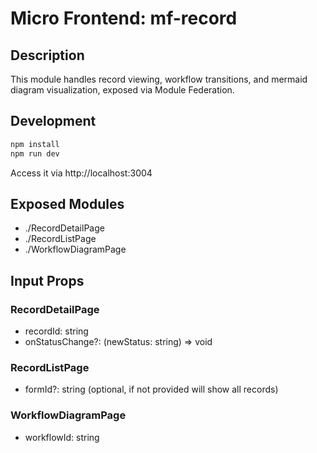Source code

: # Micro Frontend: mf-record

## Description
This module handles record viewing, workflow transitions, and mermaid diagram visualization, exposed via Module Federation.

## Development
```bash
npm install
npm run dev
```
Access it via http://localhost:3004

## Exposed Modules
- ./RecordDetailPage
- ./RecordListPage
- ./WorkflowDiagramPage

## Input Props
### RecordDetailPage
- recordId: string
- onStatusChange?: (newStatus: string) => void

### RecordListPage
- formId?: string (optional, if not provided will show all records)

### WorkflowDiagramPage
- workflowId: string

####################

TASK TO COMPLETE:
All lines in the records that contain "WorkflowDiagramPage" are to be copied and returned.

RESPONSE:
- ./WorkflowDiagramPage
### WorkflowDiagramPage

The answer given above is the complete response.